Try it:
Your answer must be an exact copy of the data below, minus any pictures.

(Records)

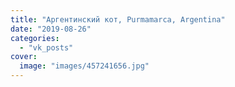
 ```yaml
---
title: "Аргентинский кот, Purmamarca, Argentina"
date: "2019-08-26"
categories: 
  - "vk_posts"
cover:
  image: "images/457241656.jpg"
---
```



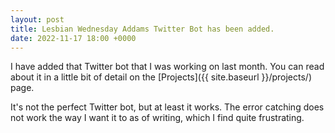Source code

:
 ```yaml
---
layout: post
title: Lesbian Wednesday Addams Twitter Bot has been added.
date: 2022-11-17 18:00 +0000
---
```


I have added that Twitter bot that I was working on last month. You can read about it in a little bit of detail on the [Projects]({{ site.baseurl }}/projects/) page.

It's not the perfect Twitter bot, but at least it works. The error catching does not work the way I want it to as of writing, which I find quite frustrating.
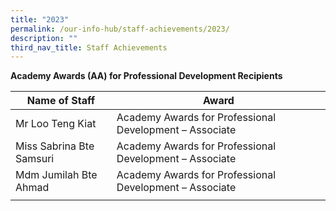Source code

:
 ```yaml
---
title: "2023"
permalink: /our-info-hub/staff-achievements/2023/
description: ""
third_nav_title: Staff Achievements
---
```

**Academy Awards (AA) for Professional Development Recipients**

| **Name of Staff** | **Award** |
| -------- | -------- |
| Mr Loo Teng Kiat     | Academy Awards for Professional Development – Associate |
| Miss Sabrina Bte Samsuri | Academy Awards for Professional Development – Associate |
| Mdm Jumilah Bte Ahmad | Academy Awards for Professional Development – Associate |
| |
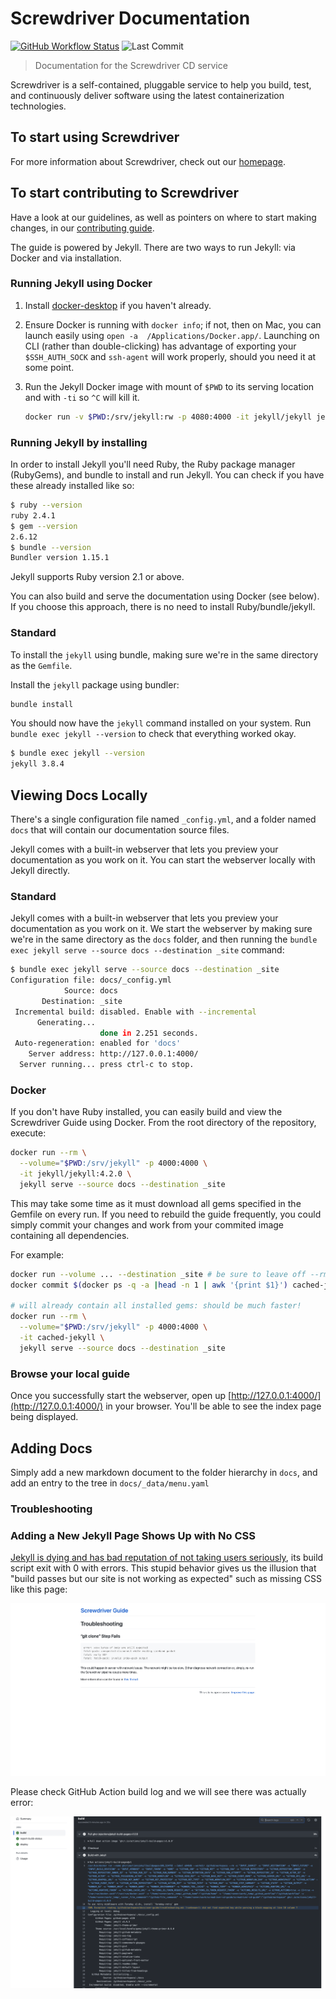 Screwdriver Documentation
=========================

[![GitHub Workflow Status][GitHub Workflow Status badge]][GitHub Workflow Status URL]
![Last Commit][GitHub Commit badge]

> Documentation for the Screwdriver CD service

Screwdriver is a self-contained, pluggable service to help you build, test, and continuously deliver software using the 
latest containerization technologies.

To start using Screwdriver
--------------------------

For more information about Screwdriver, check out our [homepage](https://screwdriver-docs.qubitpi.org).

To start contributing to Screwdriver
------------------------------------

Have a look at our guidelines, as well as pointers on where to start making changes, in our [contributing guide](http://docs.screwdriver.cd/about/contributing).

The guide is powered by Jekyll. There are two ways to run Jekyll: via Docker and via installation.

### Running Jekyll using Docker

1. Install [docker-desktop](https://www.docker.com/products/docker-desktop) if you haven't already.
2. Ensure Docker is running with `docker info`; if not, then on Mac, you can launch easily using `open -a 
   /Applications/Docker.app/`. Launching on CLI (rather than double-clicking) has advantage of exporting your 
   `$SSH_AUTH_SOCK` and `ssh-agent` will work properly, should you need it at some point.
3. Run the Jekyll Docker image with mount of `$PWD` to its serving location and with `-ti` so `^C` will kill it.

   ```bash
   docker run -v $PWD:/srv/jekyll:rw -p 4080:4000 -it jekyll/jekyll jekyll serve --source docs --destination _site
   ```

### Running Jekyll by installing

In order to install Jekyll you'll need Ruby, the Ruby package manager (RubyGems), and bundle to install and run Jekyll.
You can check if you have these already installed like so:

```bash
$ ruby --version
ruby 2.4.1
$ gem --version
2.6.12
$ bundle --version
Bundler version 1.15.1
```

Jekyll supports Ruby version 2.1 or above.

You can also build and serve the documentation using Docker (see below). If you choose this approach, there is no need 
to install Ruby/bundle/jekyll.

### Standard

To install the `jekyll` using bundle, making sure we're in the same directory as the `Gemfile`.

Install the `jekyll` package using bundler:

```bash
bundle install
```

You should now have the `jekyll` command installed on your system. Run `bundle exec jekyll --version` to check that everything worked okay.

```bash
$ bundle exec jekyll --version
jekyll 3.8.4
```

Viewing Docs Locally
--------------------

There's a single configuration file named `_config.yml`, and a folder named `docs` that will contain our documentation 
source files.

Jekyll comes with a built-in webserver that lets you preview your documentation as you work on it. You can start the 
webserver locally with Jekyll directly.

### Standard

Jekyll comes with a built-in webserver that lets you preview your documentation as you work on it. We start the 
webserver by making sure we're in the same directory as the `docs` folder, and then running the
`bundle exec jekyll serve --source docs --destination _site` command:

```bash
$ bundle exec jekyll serve --source docs --destination _site
Configuration file: docs/_config.yml
            Source: docs
       Destination: _site
 Incremental build: disabled. Enable with --incremental
      Generating...
                    done in 2.251 seconds.
 Auto-regeneration: enabled for 'docs'
    Server address: http://127.0.0.1:4000/
  Server running... press ctrl-c to stop.
```

### Docker

If you don't have Ruby installed, you can easily build and view the Screwdriver Guide using Docker. From the root directory
of the repository, execute:

```bash
docker run --rm \
  --volume="$PWD:/srv/jekyll" -p 4000:4000 \
  -it jekyll/jekyll:4.2.0 \
  jekyll serve --source docs --destination _site
```

This may take some time as it must download all gems specified in the Gemfile on every run. If you need to rebuild the
guide frequently, you could simply commit your changes and work from your commited image containing all dependencies.

For example:

```bash
docker run --volume ... --destination _site # be sure to leave off --rm
docker commit $(docker ps -q -a |head -n 1 | awk '{print $1}') cached-jekyll

# will already contain all installed gems: should be much faster!
docker run --rm \
  --volume="$PWD:/srv/jekyll" -p 4000:4000 \
  -it cached-jekyll \
  jekyll serve --source docs --destination _site
```

### Browse your local guide

Once you successfully start the webserver, open up [http://127.0.0.1:4000/](http://127.0.0.1:4000/) in your browser. 
You'll be able to see the index page being displayed.

Adding Docs
-----------

Simply add a new markdown document to the folder hierarchy in `docs`, and add an entry to the tree in
`docs/_data/menu.yaml`

### Troubleshooting

### Adding a New Jekyll Page Shows Up with No CSS

[Jekyll is dying and has bad reputation of not taking users seriously](https://github.com/jekyll/jekyll/issues/5257),
its build script exit with 0 with errors. This stupid behavior gives us the illusion that "build passes but our site
is not working as expected" such as missing CSS like this page:

![Error loading bad-jekyll.png](./bad-jekyll.png)

Please check GitHub Action build log and we will see there was actually error:

![Error loading build-error.png](./build-error.png)

[GitHub Workflow Status badge]: https://img.shields.io/github/actions/workflow/status/QubitPi/screwdriver-cd-guide/ci-cd.yml?branch=master&logo=github&style=for-the-badge
[GitHub Workflow Status URL]: https://github.com/QubitPi/screwdriver-cd-guide/actions/workflows/ci-cd.yml
[GitHub Commit badge]: https://img.shields.io/github/last-commit/QubitPi/screwdriver-cd-guide/master?logo=github&style=for-the-badge
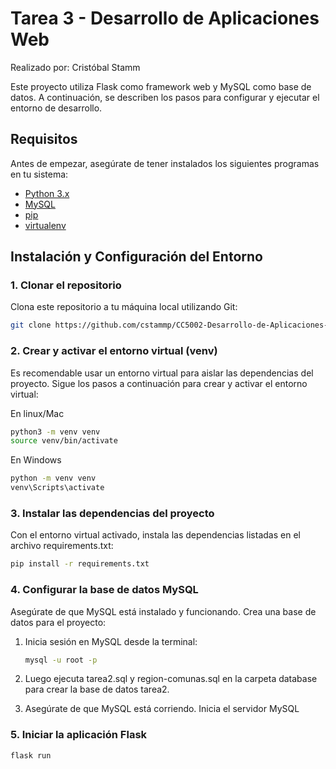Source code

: # Tarea 3 - Desarrollo de Aplicaciones Web
Realizado por: Cristóbal Stamm

Este proyecto utiliza Flask como framework web y MySQL como base de datos. A continuación, se describen los pasos para configurar y ejecutar el entorno de desarrollo.

## Requisitos

Antes de empezar, asegúrate de tener instalados los siguientes programas en tu sistema:

- [Python 3.x](https://www.python.org/downloads/)
- [MySQL](https://dev.mysql.com/downloads/installer/)
- [pip](https://pip.pypa.io/en/stable/installation/)
- [virtualenv](https://virtualenv.pypa.io/en/latest/)

## Instalación y Configuración del Entorno

### 1. Clonar el repositorio

Clona este repositorio a tu máquina local utilizando Git:

```bash
git clone https://github.com/cstammp/CC5002-Desarrollo-de-Aplicaciones-Web
```

### 2. Crear y activar el entorno virtual (venv)

Es recomendable usar un entorno virtual para aislar las dependencias del proyecto. Sigue los pasos a continuación para crear y activar el entorno virtual:

En linux/Mac

```bash
python3 -m venv venv
source venv/bin/activate
```

En Windows
```bash
python -m venv venv
venv\Scripts\activate
```

### 3. Instalar las dependencias del proyecto

Con el entorno virtual activado, instala las dependencias listadas en el archivo requirements.txt:

```bash
pip install -r requirements.txt
```

### 4. Configurar la base de datos MySQL

Asegúrate de que MySQL está instalado y funcionando. Crea una base de datos para el proyecto:

1. Inicia sesión en MySQL desde la terminal:

    ```bash
    mysql -u root -p
    ```

2. Luego ejecuta tarea2.sql y region-comunas.sql en la carpeta database para crear la base de datos tarea2.

3. Asegúrate de que MySQL está corriendo. Inicia el servidor MySQL

### 5. Iniciar la aplicación Flask

```bash
flask run
```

(End Records)

Solution to this exercise:
 ```yaml
---
title: "Аргентинский кот, Purmamarca, Argentina"
date: "2019-08-26"
categories: 
  - "vk_posts"
cover:
  image: "images/457241656.jpg"
---
```



Source code

:
 ```yaml
---
layout: post
title: Lesbian Wednesday Addams Twitter Bot has been added.
date: 2022-11-17 18:00 +0000
---
```


I have added that Twitter bot that I was working on last month. You can read about it in a little bit of detail on the [Projects]({{ site.baseurl }}/projects/) page.

It's not the perfect Twitter bot, but at least it works. The error catching does not work the way I want it to as of writing, which I find quite frustrating.
Source code

:
 ```yaml
---
title: "2023"
permalink: /our-info-hub/staff-achievements/2023/
description: ""
third_nav_title: Staff Achievements
---
```

**Academy Awards (AA) for Professional Development Recipients**

| **Name of Staff** | **Award** |
| -------- | -------- |
| Mr Loo Teng Kiat     | Academy Awards for Professional Development – Associate |
| Miss Sabrina Bte Samsuri | Academy Awards for Professional Development – Associate |
| Mdm Jumilah Bte Ahmad | Academy Awards for Professional Development – Associate |
| |
 Screwdriver Documentation
=========================

[![GitHub Workflow Status][GitHub Workflow Status badge]][GitHub Workflow Status URL]
![Last Commit][GitHub Commit badge]

> Documentation for the Screwdriver CD service

Screwdriver is a self-contained, pluggable service to help you build, test, and continuously deliver software using the 
latest containerization technologies.

To start using Screwdriver
--------------------------

For more information about Screwdriver, check out our [homepage](https://screwdriver-docs.qubitpi.org).

To start contributing to Screwdriver
------------------------------------

Have a look at our guidelines, as well as pointers on where to start making changes, in our [contributing guide](http://docs.screwdriver.cd/about/contributing).

The guide is powered by Jekyll. There are two ways to run Jekyll: via Docker and via installation.

### Running Jekyll using Docker

1. Install [docker-desktop](https://www.docker.com/products/docker-desktop) if you haven't already.
2. Ensure Docker is running with `docker info`; if not, then on Mac, you can launch easily using `open -a 
   /Applications/Docker.app/`. Launching on CLI (rather than double-clicking) has advantage of exporting your 
   `$SSH_AUTH_SOCK` and `ssh-agent` will work properly, should you need it at some point.
3. Run the Jekyll Docker image with mount of `$PWD` to its serving location and with `-ti` so `^C` will kill it.

   ```bash
   docker run -v $PWD:/srv/jekyll:rw -p 4080:4000 -it jekyll/jekyll jekyll serve --source docs --destination _site
   ```

### Running Jekyll by installing

In order to install Jekyll you'll need Ruby, the Ruby package manager (RubyGems), and bundle to install and run Jekyll.
You can check if you have these already installed like so:

```bash
$ ruby --version
ruby 2.4.1
$ gem --version
2.6.12
$ bundle --version
Bundler version 1.15.1
```

Jekyll supports Ruby version 2.1 or above.

You can also build and serve the documentation using Docker (see below). If you choose this approach, there is no need 
to install Ruby/bundle/jekyll.

### Standard

To install the `jekyll` using bundle, making sure we're in the same directory as the `Gemfile`.

Install the `jekyll` package using bundler:

```bash
bundle install
```

You should now have the `jekyll` command installed on your system. Run `bundle exec jekyll --version` to check that everything worked okay.

```bash
$ bundle exec jekyll --version
jekyll 3.8.4
```

Viewing Docs Locally
--------------------

There's a single configuration file named `_config.yml`, and a folder named `docs` that will contain our documentation 
source files.

Jekyll comes with a built-in webserver that lets you preview your documentation as you work on it. You can start the 
webserver locally with Jekyll directly.

### Standard

Jekyll comes with a built-in webserver that lets you preview your documentation as you work on it. We start the 
webserver by making sure we're in the same directory as the `docs` folder, and then running the
`bundle exec jekyll serve --source docs --destination _site` command:

```bash
$ bundle exec jekyll serve --source docs --destination _site
Configuration file: docs/_config.yml
            Source: docs
       Destination: _site
 Incremental build: disabled. Enable with --incremental
      Generating...
                    done in 2.251 seconds.
 Auto-regeneration: enabled for 'docs'
    Server address: http://127.0.0.1:4000/
  Server running... press ctrl-c to stop.
```

### Docker

If you don't have Ruby installed, you can easily build and view the Screwdriver Guide using Docker. From the root directory
of the repository, execute:

```bash
docker run --rm \
  --volume="$PWD:/srv/jekyll" -p 4000:4000 \
  -it jekyll/jekyll:4.2.0 \
  jekyll serve --source docs --destination _site
```

This may take some time as it must download all gems specified in the Gemfile on every run. If you need to rebuild the
guide frequently, you could simply commit your changes and work from your commited image containing all dependencies.

For example:

```bash
docker run --volume ... --destination _site # be sure to leave off --rm
docker commit $(docker ps -q -a |head -n 1 | awk '{print $1}') cached-jekyll

# will already contain all installed gems: should be much faster!
docker run --rm \
  --volume="$PWD:/srv/jekyll" -p 4000:4000 \
  -it cached-jekyll \
  jekyll serve --source docs --destination _site
```

### Browse your local guide

Once you successfully start the webserver, open up [http://127.0.0.1:4000/](http://127.0.0.1:4000/) in your browser. 
You'll be able to see the index page being displayed.

Adding Docs
-----------

Simply add a new markdown document to the folder hierarchy in `docs`, and add an entry to the tree in
`docs/_data/menu.yaml`

### Troubleshooting

### Adding a New Jekyll Page Shows Up with No CSS

[Jekyll is dying and has bad reputation of not taking users seriously](https://github.com/jekyll/jekyll/issues/5257),
its build script exit with 0 with errors. This stupid behavior gives us the illusion that "build passes but our site
is not working as expected" such as missing CSS like this page:

![Error loading bad-jekyll.png](./bad-jekyll.png)

Please check GitHub Action build log and we will see there was actually error:

![Error loading build-error.png](./build-error.png)

[GitHub Workflow Status badge]: https://img.shields.io/github/actions/workflow/status/QubitPi/screwdriver-cd-guide/ci-cd.yml?branch=master&logo=github&style=for-the-badge
[GitHub Workflow Status URL]: https://github.com/QubitPi/screwdriver-cd-guide/actions/workflows/ci-cd.yml
[GitHub Commit badge]: https://img.shields.io/github/last-commit/QubitPi/screwdriver-cd-guide/master?logo=github&style=for-the-badge
Source code

: # Tarea 3 - Desarrollo de Aplicaciones Web
Realizado por: Cristóbal Stamm

Este proyecto utiliza Flask como framework web y MySQL como base de datos. A continuación, se describen los pasos para configurar y ejecutar el entorno de desarrollo.

## Requisitos

Antes de empezar, asegúrate de tener instalados los siguientes programas en tu sistema:

- [Python 3.x](https://www.python.org/downloads/)
- [MySQL](https://dev.mysql.com/downloads/installer/)
- [pip](https://pip.pypa.io/en/stable/installation/)
- [virtualenv](https://virtualenv.pypa.io/en/latest/)

## Instalación y Configuración del Entorno

### 1. Clonar el repositorio

Clona este repositorio a tu máquina local utilizando Git:

```bash
git clone https://github.com/cstammp/CC5002-Desarrollo-de-Aplicaciones-Web
```

### 2. Crear y activar el entorno virtual (venv)

Es recomendable usar un entorno virtual para aislar las dependencias del proyecto. Sigue los pasos a continuación para crear y activar el entorno virtual:

En linux/Mac

```bash
python3 -m venv venv
source venv/bin/activate
```

En Windows
```bash
python -m venv venv
venv\Scripts\activate
```

### 3. Instalar las dependencias del proyecto

Con el entorno virtual activado, instala las dependencias listadas en el archivo requirements.txt:

```bash
pip install -r requirements.txt
```

### 4. Configurar la base de datos MySQL

Asegúrate de que MySQL está instalado y funcionando. Crea una base de datos para el proyecto:

1. Inicia sesión en MySQL desde la terminal:

    ```bash
    mysql -u root -p
    ```

2. Luego ejecuta tarea2.sql y region-comunas.sql en la carpeta database para crear la base de datos tarea2.

3. Asegúrate de que MySQL está corriendo. Inicia el servidor MySQL

### 5. Iniciar la aplicación Flask

```bash
flask run
```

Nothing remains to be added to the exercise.